IAA: SEC’s Pending Adviser Proposals Are Redundant, Inconsistent

The Investment Adviser Association is arguing that the Securities and Exchange Commission’s four pending adviser proposals are “duplicative,” “inconsistent” and “address overlapping concerns.”

The IAA’s letter addresses four pending adviser-related proposals introduced by the SEC, including Reg S-P, which seeks to protect customer information and data; a rule addressing cybersecurity safety; a proposal for registered advisers to monitor and be responsible for the work of outsourced vendor services; and an asset safeguarding rule that seeks to increase scrutiny of how asset managers handle and maintain client assets.

The IAA took aim at redundancy in some of the proposals in a comment letter sent to the regulator on Saturday with a call for consolidation and clarity before enforcement begins.

The DC-based advocacy group noted that both Reg S-P and the cybersecurity proposal require advisers to maintain policies to detect and respond to digital breaches and attacks, with Reg S-P requiring an adviser to inform affected customers within 30 days of a breach and the cybersecurity proposal requiring advisers to inform the SEC within 48 hours of a significant cyber event.

The IAA also pushed back on requirements in the safeguarding and outsourcing proposals that advisers obtain reasonable assurances in contracts with various service providers.

Gail Bernstein, the general counsel at IAA, argues that the contractual obligations in these proposals will require advisers to go to different partners and third parties and obtain assurances from each.

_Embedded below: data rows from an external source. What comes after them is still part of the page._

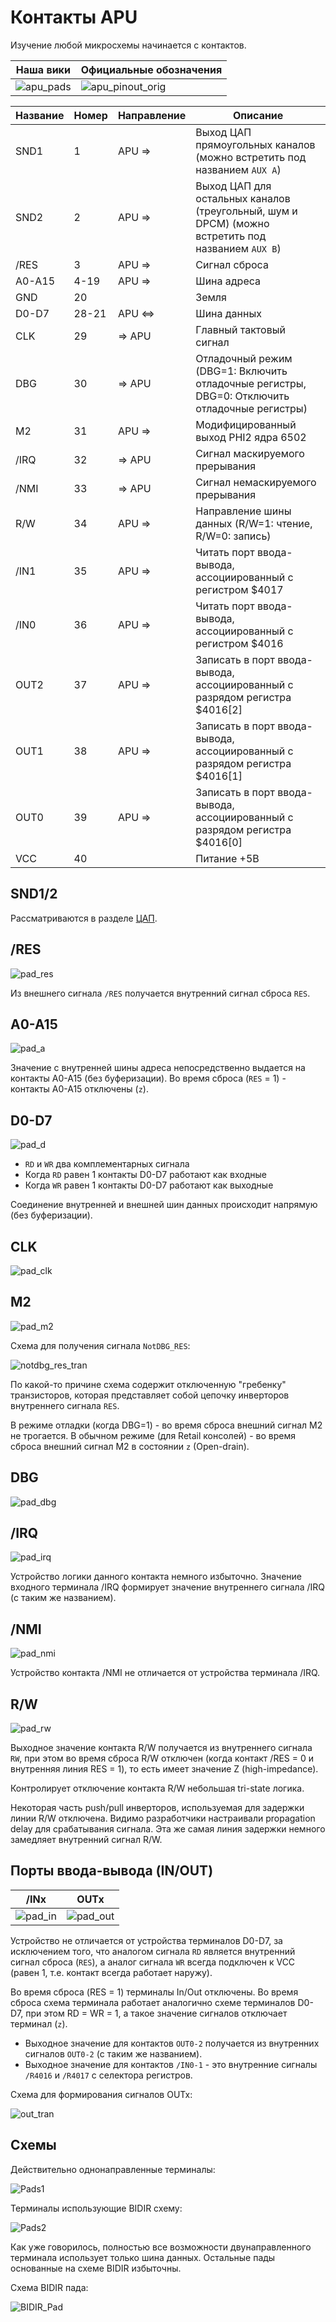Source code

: # Контакты APU

Изучение любой микросхемы начинается с контактов.

|Наша вики|Официальные обозначения|
|---|---|
|![apu_pads](/BreakingNESWiki/imgstore/apu/apu_pads.jpg)|![apu_pinout_orig](/BreakingNESWiki/imgstore/apu/apu_pinout_orig.png)|

|Название|Номер|Направление|Описание|
|---|---|---|---|
|SND1|1|APU =>|Выход ЦАП прямоугольных каналов (можно встретить под названием `AUX A`)|
|SND2|2|APU =>|Выход ЦАП для остальных каналов (треугольный, шум и DPCM) (можно встретить под названием `AUX B`)|
|/RES|3|APU =>|Сигнал сброса|
|A0-A15|4-19|APU =>|Шина адреса|
|GND|20| |Земля|
|D0-D7|28-21|APU <=>|Шина данных|
|CLK|29|=> APU|Главный тактовый сигнал|
|DBG|30|=> APU|Отладочный режим (DBG=1: Включить отладочные регистры, DBG=0: Отключить отладочные регистры)|
|M2|31|APU =>|Модифицированный выход PHI2 ядра 6502|
|/IRQ|32|=> APU|Сигнал маскируемого прерывания|
|/NMI|33|=> APU|Сигнал немаскируемого прерывания|
|R/W|34|APU =>|Направление шины данных (R/W=1: чтение, R/W=0: запись)|
|/IN1|35|APU =>|Читать порт ввода-вывода, ассоциированный с регистром $4017|
|/IN0|36|APU =>|Читать порт ввода-вывода, ассоциированный с регистром $4016|
|OUT2|37|APU =>|Записать в порт ввода-вывода, ассоциированный с разрядом регистра $4016\[2\]|
|OUT1|38|APU =>|Записать в порт ввода-вывода, ассоциированный с разрядом регистра $4016\[1\]|
|OUT0|39|APU =>|Записать в порт ввода-вывода, ассоциированный с разрядом регистра $4016\[0\]|
|VCC|40| |Питание +5В|

## SND1/2

Рассматриваются в разделе [ЦАП](dac.md).

## /RES

![pad_res](/BreakingNESWiki/imgstore/apu/pad_res.jpg)

Из внешнего сигнала `/RES` получается внутренний сигнал сброса `RES`. 

## A0-A15

![pad_a](/BreakingNESWiki/imgstore/apu/pad_a.jpg)

Значение с внутренней шины адреса непосредственно выдается на контакты A0-A15 (без буферизации). Во время сброса (`RES` = 1) - контакты A0-A15 отключены (`z`).

## D0-D7

![pad_d](/BreakingNESWiki/imgstore/apu/pad_d.jpg)

- `RD` и `WR` два комплементарных сигнала
- Когда `RD` равен 1 контакты D0-D7 работают как входные
- Когда `WR` равен 1 контакты D0-D7 работают как выходные

Соединение внутренней и внешней шин данных происходит напрямую (без буферизации).

## CLK

![pad_clk](/BreakingNESWiki/imgstore/apu/pad_clk.jpg)

## M2

![pad_m2](/BreakingNESWiki/imgstore/apu/pad_m2.jpg)

Схема для получения сигнала `NotDBG_RES`:

![notdbg_res_tran](/BreakingNESWiki/imgstore/apu/notdbg_res_tran.jpg)

По какой-то причине схема содержит отключенную "гребенку" транзисторов, которая представляет собой цепочку инверторов внутреннего сигнала `RES`.

В режиме отладки (когда DBG=1) - во время сброса внешний сигнал M2 не трогается. В обычном режиме (для Retail консолей) - во время сброса внешний сигнал M2 в состоянии `z` (Open-drain).

## DBG

![pad_dbg](/BreakingNESWiki/imgstore/apu/pad_dbg.jpg)

## /IRQ

![pad_irq](/BreakingNESWiki/imgstore/apu/pad_irq.jpg)

Устройство логики данного контакта немного избыточно. Значение входного терминала /IRQ формирует значение внутреннего сигнала /IRQ (с таким же названием).

## /NMI

![pad_nmi](/BreakingNESWiki/imgstore/apu/pad_nmi.jpg)

Устройство контакта /NMI не отличается от устройства терминала /IRQ.

## R/W

![pad_rw](/BreakingNESWiki/imgstore/apu/pad_rw.jpg)

Выходное значение контакта R/W получается из внутреннего сигнала `RW`, при этом во время сброса R/W отключен (когда контакт /RES = 0 и внутренняя линия RES = 1), то есть имеет значение Z (high-impedance).

Контролирует отключение контакта R/W небольшая tri-state логика.

Некоторая часть push/pull инверторов, используемая для задержки линии R/W отключена. Видимо разработчики настраивали propagation delay для срабатывания сигнала.
Эта же самая линия задержки немного замедляет внутренний сигнал R/W.

## Порты ввода-вывода (IN/OUT)

|/INx|OUTx|
|---|---|
|![pad_in](/BreakingNESWiki/imgstore/apu/pad_in.jpg)|![pad_out](/BreakingNESWiki/imgstore/apu/pad_out.jpg)|

Устройство не отличается от устройства терминалов D0-D7, за исключением того, что аналогом сигнала `RD` является внутренний сигнал сброса (`RES`), а аналог сигнала `WR` всегда подключен к VCC (равен 1, т.е. контакт всегда работает наружу).

Во время сброса (RES = 1) терминалы In/Out отключены. Во время сброса схема терминала работает аналогично схеме терминалов D0-D7, при этом RD = WR = 1, а такое значение сигналов отключает терминал (`z`).

- Выходное значение для контактов `OUT0-2` получается из внутренних сигналов `OUT0-2` (с таким же названием).
- Выходное значение для контактов `/IN0-1` - это внутренние сигналы `/R4016` и `/R4017` с селектора регистров.

Схема для формирования сигналов OUTx:

![out_tran](/BreakingNESWiki/imgstore/apu/out_tran.jpg)

## Схемы

Действительно однонаправленные терминалы:

![Pads1](/BreakingNESWiki/imgstore/apu/Pads1.jpg)

Терминалы использующие BIDIR схему:

![Pads2](/BreakingNESWiki/imgstore/apu/Pads2.jpg)

Как уже говорилось, полностью все возможности двунаправленного терминала использует только шина данных. Остальные пады основанные на схеме BIDIR избыточны.

Схема BIDIR пада:

![BIDIR_Pad](/BreakingNESWiki/imgstore/apu/BIDIR_Pad.jpg)
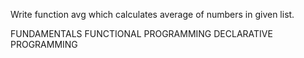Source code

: Write function avg which calculates average of numbers in given list.

FUNDAMENTALS 	FUNCTIONAL PROGRAMMING 		DECLARATIVE PROGRAMMING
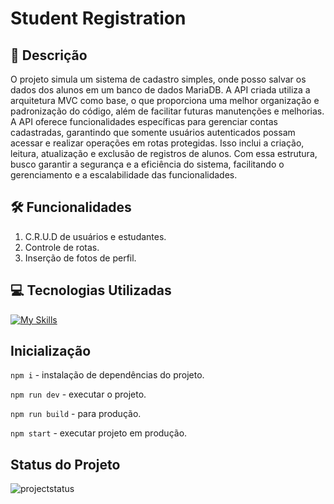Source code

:# Student Registration

## 📝 Descrição

O projeto simula um sistema de cadastro simples, onde posso salvar os dados dos alunos em um banco de dados MariaDB. A API criada utiliza a arquitetura MVC como base, o que proporciona uma melhor organização e padronização do código, além de facilitar futuras manutenções e melhorias. A API oferece funcionalidades específicas para gerenciar contas cadastradas, garantindo que somente usuários autenticados possam acessar e realizar operações em rotas protegidas. Isso inclui a criação, leitura, atualização e exclusão de registros de alunos. Com essa estrutura, busco garantir a segurança e a eficiência do sistema, facilitando o gerenciamento e a escalabilidade das funcionalidades.

## 🛠️ Funcionalidades

1. C.R.U.D de usuários e estudantes.
2. Controle de rotas.
3. Inserção de fotos de perfil.

## 💻 Tecnologias Utilizadas

[![My Skills](https://skillicons.dev/icons?i=javascript,nodejs,sequelize,express,mysql)](https://skillicons.dev)

## Inicialização

`npm i` - instalação de dependências do projeto.

`npm run dev` - executar o projeto.

`npm run build` - para produção.

`npm start` - executar projeto em produção.

## Status do Projeto

<img alt="projectstatus" src="https://img.shields.io/badge/Status do Projeto-Finalizado-gre">
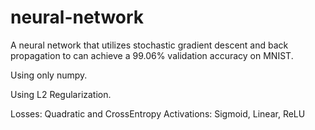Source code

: # neural-network

A neural network that utilizes stochastic gradient descent and back propagation to can achieve a 99.06% validation accuracy on MNIST.

Using only numpy.

Using L2 Regularization.

Losses: Quadratic and CrossEntropy
Activations: Sigmoid, Linear, ReLU
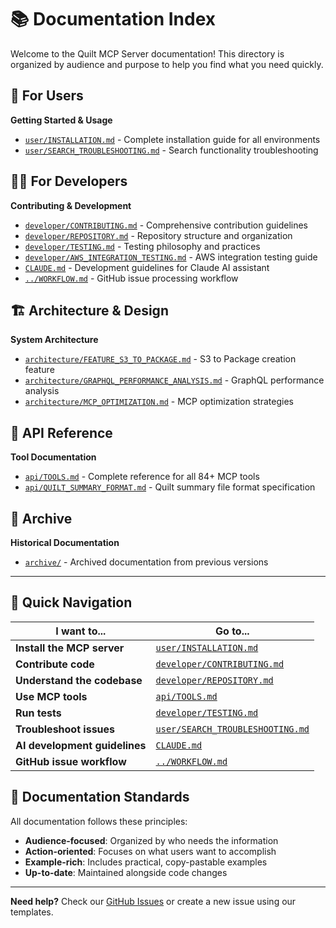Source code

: # 📚 Documentation Index

Welcome to the Quilt MCP Server documentation! This directory is organized by audience and purpose to help you find what you need quickly.

## 👥 **For Users**

**Getting Started & Usage**
- [`user/INSTALLATION.md`](user/INSTALLATION.md) - Complete installation guide for all environments
- [`user/SEARCH_TROUBLESHOOTING.md`](user/SEARCH_TROUBLESHOOTING.md) - Search functionality troubleshooting

## 👨‍💻 **For Developers**

**Contributing & Development**
- [`developer/CONTRIBUTING.md`](developer/CONTRIBUTING.md) - Comprehensive contribution guidelines
- [`developer/REPOSITORY.md`](developer/REPOSITORY.md) - Repository structure and organization
- [`developer/TESTING.md`](developer/TESTING.md) - Testing philosophy and practices
- [`developer/AWS_INTEGRATION_TESTING.md`](developer/AWS_INTEGRATION_TESTING.md) - AWS integration testing guide
- [`CLAUDE.md`](CLAUDE.md) - Development guidelines for Claude AI assistant
- [`../WORKFLOW.md`](../WORKFLOW.md) - GitHub issue processing workflow

## 🏗️ **Architecture & Design**

**System Architecture**
- [`architecture/FEATURE_S3_TO_PACKAGE.md`](architecture/FEATURE_S3_TO_PACKAGE.md) - S3 to Package creation feature
- [`architecture/GRAPHQL_PERFORMANCE_ANALYSIS.md`](architecture/GRAPHQL_PERFORMANCE_ANALYSIS.md) - GraphQL performance analysis
- [`architecture/MCP_OPTIMIZATION.md`](architecture/MCP_OPTIMIZATION.md) - MCP optimization strategies

## 📖 **API Reference**

**Tool Documentation**
- [`api/TOOLS.md`](api/TOOLS.md) - Complete reference for all 84+ MCP tools
- [`api/QUILT_SUMMARY_FORMAT.md`](api/QUILT_SUMMARY_FORMAT.md) - Quilt summary file format specification

## 📁 **Archive**

**Historical Documentation**
- [`archive/`](archive/) - Archived documentation from previous versions

---

## 🧭 **Quick Navigation**

| I want to... | Go to... |
|--------------|----------|
| **Install the MCP server** | [`user/INSTALLATION.md`](user/INSTALLATION.md) |
| **Contribute code** | [`developer/CONTRIBUTING.md`](developer/CONTRIBUTING.md) |
| **Understand the codebase** | [`developer/REPOSITORY.md`](developer/REPOSITORY.md) |
| **Use MCP tools** | [`api/TOOLS.md`](api/TOOLS.md) |
| **Run tests** | [`developer/TESTING.md`](developer/TESTING.md) |
| **Troubleshoot issues** | [`user/SEARCH_TROUBLESHOOTING.md`](user/SEARCH_TROUBLESHOOTING.md) |
| **AI development guidelines** | [`CLAUDE.md`](CLAUDE.md) |
| **GitHub issue workflow** | [`../WORKFLOW.md`](../WORKFLOW.md) |

## 📝 **Documentation Standards**

All documentation follows these principles:
- **Audience-focused**: Organized by who needs the information
- **Action-oriented**: Focuses on what users want to accomplish
- **Example-rich**: Includes practical, copy-pastable examples
- **Up-to-date**: Maintained alongside code changes

---

**Need help?** Check our [GitHub Issues](https://github.com/quiltdata/quilt-mcp-server/issues) or create a new issue using our templates.
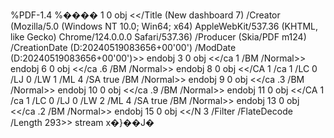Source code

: %PDF-1.4
%����
1 0 obj
<</Title (New dashboard 7)
/Creator (Mozilla/5.0 \(Windows NT 10.0; Win64; x64\) AppleWebKit/537.36 \(KHTML, like Gecko\) Chrome/124.0.0.0 Safari/537.36)
/Producer (Skia/PDF m124)
/CreationDate (D:20240519083656+00'00')
/ModDate (D:20240519083656+00'00')>>
endobj
3 0 obj
<</ca 1
/BM /Normal>>
endobj
6 0 obj
<</ca .6
/BM /Normal>>
endobj
8 0 obj
<</CA 1
/ca 1
/LC 0
/LJ 0
/LW 1
/ML 4
/SA true
/BM /Normal>>
endobj
9 0 obj
<</ca .3
/BM /Normal>>
endobj
10 0 obj
<</ca .9
/BM /Normal>>
endobj
11 0 obj
<</CA 1
/ca 1
/LC 0
/LJ 0
/LW 2
/ML 4
/SA true
/BM /Normal>>
endobj
13 0 obj
<</ca .2
/BM /Normal>>
endobj
15 0 obj
<</N 3
/Filter /FlateDecode
/Length 293>> stream
x�}��J�
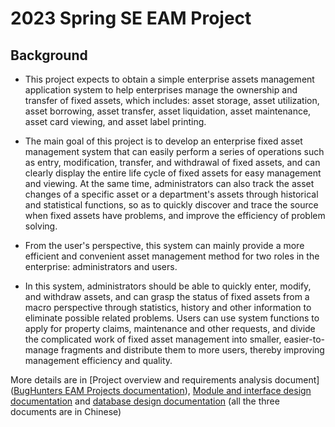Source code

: # 2023 Spring SE EAM Project

## Background
- This project expects to obtain a simple enterprise assets management application system to help enterprises manage the ownership and transfer of fixed assets, which includes: asset storage, asset utilization, asset borrowing, asset transfer, asset liquidation, asset maintenance, asset card viewing, and asset label printing.

- The main goal of this project is to develop an enterprise fixed asset management system that can easily perform a series of operations such as entry, modification, transfer, and withdrawal of fixed assets, and can clearly display the entire life cycle of fixed assets for easy management and viewing. At the same time, administrators can also track the asset changes of a specific asset or a department's assets through historical and statistical functions, so as to quickly discover and trace the source when fixed assets have problems, and improve the efficiency of problem solving.

- From the user's perspective, this system can mainly provide a more efficient and convenient asset management method for two roles in the enterprise: administrators and users.

- In this system, administrators should be able to quickly enter, modify, and withdraw assets, and can grasp the status of fixed assets from a macro perspective through statistics, history and other information to eliminate possible related problems.
Users can use system functions to apply for property claims, maintenance and other requests, and divide the complicated work of fixed asset management into smaller, easier-to-manage fragments and distribute them to more users, thereby improving management efficiency and quality.

More details are in [Project overview and requirements analysis document]([BugHunters EAM Projects documentation](https://biwtqf4qkqh.feishu.cn/docx/WNw1ddEvyo9ApQxA3pBcPp2gn7g)), [Module and interface design documentation](https://biwtqf4qkqh.feishu.cn/docx/G42fd34DdodEfhxljizcyTBHnbf) and [database design documentation](https://biwtqf4qkqh.feishu.cn/docx/TzckdTLipo0UdNxth2PcfA0NnEg) (all the three documents are in Chinese)

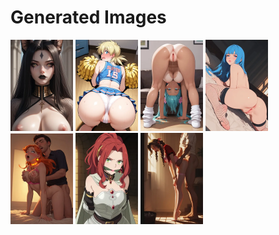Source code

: # Generated Images



<img src="2025_10_16_01_thumb.webp" width="100"/> <img src="2025_10_16_02_thumb.webp" width="100"/> <img src="2025_10_16_03_thumb.webp" width="100"/> <img src="2025_10_16_04_thumb.webp" width="100"/> <img src="2025_10_16_05_thumb.webp" width="100"/> <img src="2025_10_16_06_thumb.webp" width="100"/> <img src="2025_10_16_07_thumb.webp" width="100"/>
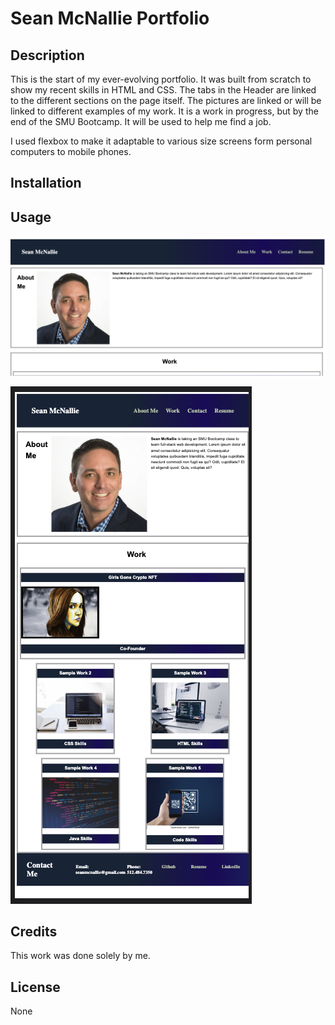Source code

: # Sean McNallie Portfolio

## Description

This is the start of my ever-evolving portfolio.  It was built from scratch to show my recent skills in HTML and CSS.  The tabs in the Header are linked to the different sections on the page itself.  The pictures are linked or will be linked to different examples of my work.  It is a work in progress, but by the end of the SMU Bootcamp.  It will be used to help me find a job.

I used flexbox to make it adaptable to various size screens form personal computers to mobile phones.
## Installation


## Usage

![laptop view](assets/Images/laptop.png)



![iphone view](assets/images/iphone.png)

## Credits

This work was done solely by me.

## License

None
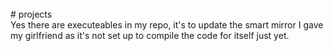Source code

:
<br>
# projects
</br>
Yes there are executeables in my repo, it's to update the smart mirror I gave my girlfriend as it's not set up to compile the code for itself just yet.
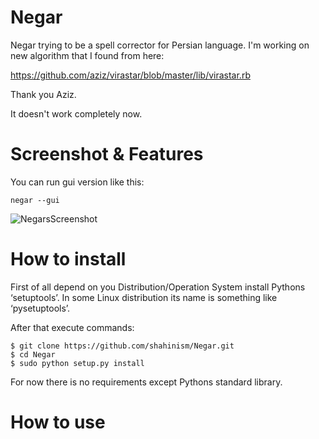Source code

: ﻿Negar
======

Negar trying to be a spell corrector for Persian language. I'm working on new algorithm that I found from here:

https://github.com/aziz/virastar/blob/master/lib/virastar.rb

Thank you Aziz.

It doesn't work completely now.

Screenshot & Features
=====================
You can run gui version like this:

    negar --gui

![NegarsScreenshot](https://github.com/shahinism/python-negar/raw/master/docs/screenshot/window1.png)

How to install
==============

First of all depend on you Distribution/Operation System install Pythons ‘setuptools’. 
In some Linux distribution its name is something like ‘pysetuptools’. 

After that execute commands:

    $ git clone https://github.com/shahinism/Negar.git
    $ cd Negar
    $ sudo python setup.py install

For now there is no requirements except Pythons standard library.

How to use
==========

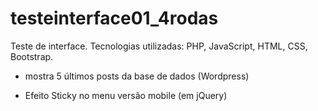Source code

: # testeinterface01_4rodas

Teste de interface. Tecnologias utilizadas: PHP, JavaScript, HTML, CSS, Bootstrap.

- mostra 5 últimos posts da base de dados (Wordpress)

- Efeito Sticky no menu versão mobile (em jQuery)
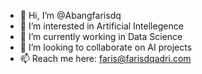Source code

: - 👋 Hi, I’m @Abangfarisdq
- 👀 I’m interested in Artificial Intellegence
- 🌱 I’m currently working in Data Science
- 💞️ I’m looking to collaborate on AI projects
- 📫 Reach me here: faris@farisdqadri.com

<!---
Abangfarisdq/Abangfarisdq is a ✨ special ✨ repository because its `README.md` (this file) appears on your GitHub profile.
You can click the Preview link to take a look at your changes.
--->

Bernstein says that “when you have to go back to the same people for different requirements, it’s problematic.”

The IAA also asks that the SEC clarify that the outsourcing rule does not apply to asset custodians, who would already be covered under the safeguarding rule.

For example, the outsourcing rule would require advisers to negotiate contracts in which they are assured by custodians that they will coordinate on compliance issues. Meanwhile, the safeguarding rule would require advisers to secure contractual assurances that their clients’ assets will be segregated from the assets of the custodian.

Bernstein says “this bucket of rulemaking is going to be extremely disruptive.”

Both Bernstein and the IAA’s letter emphasize the importance of reducing the regulatory burden on small advisers. The general counsel argues that small advisers should be excluded from the 48-hour reporting requirement in the cybersecurity proposal because the purpose of the disclosure is to make the SEC aware of a market-wide issue, but a compromised small adviser is unlikely to be involved in a widespread problem. In a case where many small advisers are compromised all at once, the SEC will hear about it from their system service providers and larger advisers who were also affected.

Lastly, Bernstein says the SEC should “come up with a more balanced approach” to accommodate smaller advisers. Specifically, it should have a tiered approach that extends compliance dates and reduces requirements for smaller firms.